We've witnessed the rise of end-to-end autoencoders in image compression with unprecedented efficiency and deep learning, resurrecting details lost to noise and low resolution. But this is just the beginning.
We start with dissecting a profound transformation. For decades, our visual technologies have catered to the human eye, optimizing for our perception. Now, as machines increasingly consume and interpret visual data autonomously, we're witnessing a paradigm shift that demands new approaches.
Furthermore, the line between real and synthetic content blurs, challenging our notions of authenticity. We'll explore the implications of AI-generated media and the urgent need for robust methods to cope with them.
Finally, we'll spotlight the emerging JPEG standards, like JPEG AI and JPEG Trust, which are poised to harness AI's potential while safeguarding the integrity of our visual world.

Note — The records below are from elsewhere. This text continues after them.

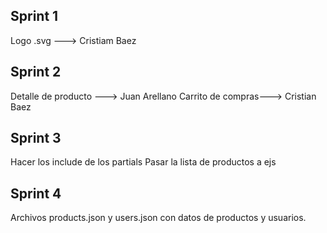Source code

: ## Sprint 1

Logo .svg ---> Cristiam Baez

## Sprint 2

Detalle de producto ---> Juan Arellano
Carrito de compras---> Cristian Baez

## Sprint 3

Hacer los include de los partials 
Pasar la lista de productos a ejs


## Sprint 4

Archivos products.json y users.json con datos de productos y usuarios.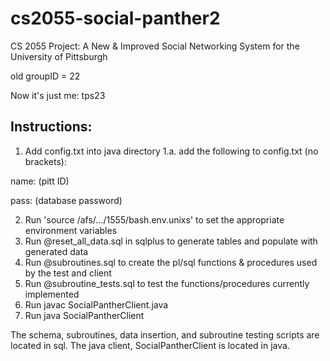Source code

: # cs2055-social-panther2 #
CS 2055 Project: A New & Improved Social Networking System for the University of Pittsburgh

old groupID = 22

Now it's just me: tps23

## Instructions: ##
1. Add config.txt into java directory
	1.a. add the following to config.txt (no brackets):

name: (pitt ID)

pass: (database password)


2. Run 'source /afs/.../1555/bash.env.unixs' to set the appropriate environment variables
3. Run @reset_all_data.sql in sqlplus to generate tables and populate with generated data
4. Run @subroutines.sql to create the pl/sql functions & procedures used by the test and client
5. Run @subroutine_tests.sql to test the functions/procedures currently implemented
6. Run javac SocialPantherClient.java
7. Run java SocialPantherClient

The schema, subroutines, data insertion, and subroutine testing scripts are located in sql.
The java client, SocialPantherClient is located in java.
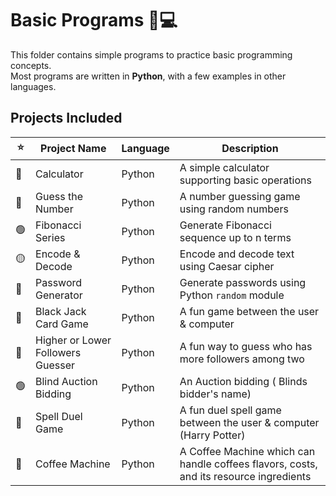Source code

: # Basic Programs 🐍💻

This folder contains simple programs to practice basic programming concepts.  
Most programs are written in **Python**, with a few examples in other languages.

## Projects Included

| ⭐ | Project Name             | Language    | Description                                         |
|---|--------------------------|------------|----------------------------------------------------|
| 🔴 | Calculator               | Python     | A simple calculator supporting basic operations   |
| 🔵 | Guess the Number         | Python     | A number guessing game using random numbers       |
| 🟢 | Fibonacci Series         | Python     | Generate Fibonacci sequence up to n terms         |
| 🟡 | Encode & Decode          | Python     | Encode and decode text using Caesar cipher        |
| 🔴 | Password Generator       | Python     | Generate passwords using Python `random` module   |
| 🔵 | Black Jack Card Game     | Python     | A fun game between the user & computer            |
| 🔴 | Higher or Lower Followers Guesser      | Python     | A fun way to guess who has more followers among two |
| 🟢 | Blind Auction Bidding    | Python     | An Auction bidding ( Blinds bidder's name)        |
| 🔵 | Spell Duel Game          | Python     | A fun duel spell game between the user & computer (Harry Potter) |
| 🔴 | Coffee Machine           | Python     | A Coffee Machine which can handle coffees flavors, costs, and its resource ingredients |




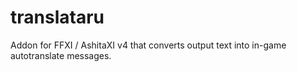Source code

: # translataru
Addon for FFXI / AshitaXI v4 that converts output text into in-game autotranslate messages.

Bio: Touradj Ebrahimi is a professor of image processing at Ecole Polytechnique Fédérale de Lausanne (EPFL), active in teaching and research in multimedia signal processing. He is the founder and the head of the Multimedia Signal Processing Group at EPFL. Since 2014, he has been the Convener of the JPEG standardization Committee which has produced a family of standards that have revolutionized the imaging world. He represents Switzerland as the head of its delegation to JTC 1 (in charge of standardization of information technology in ISO and IEC), and SC 29 (the body overseeing MPEG and JPEG standardization). He is a member of ITU representing EPFL and contributes to its SG12 and SG16 activities. Prof. Ebrahimi is a consultant, evaluator, and expert for the European Commission and other governmental funding agencies in Europe, North America, and Asia. He advises several Venture Capital companies in Switzerland in their scientific and technical audits. He has founded several startup and spinoff companies in the past two decades, including the most recent RayShaper SA, a startup based in Switzerland involved in AI-powered multimedia. His areas of interest include image and video compression, media security, quality of experience in multimedia, and AI-based image and video processing and analysis. Prof. Ebrahimi is a Fellow of the IEEE, SPIE, EURASIP, and AAIA and has been the recipient of several awards and distinctions, including an IEEE Star Innovator Award in Multimedia, an Emmy Award on behalf of JPEG, and the SMPTE Progress medal.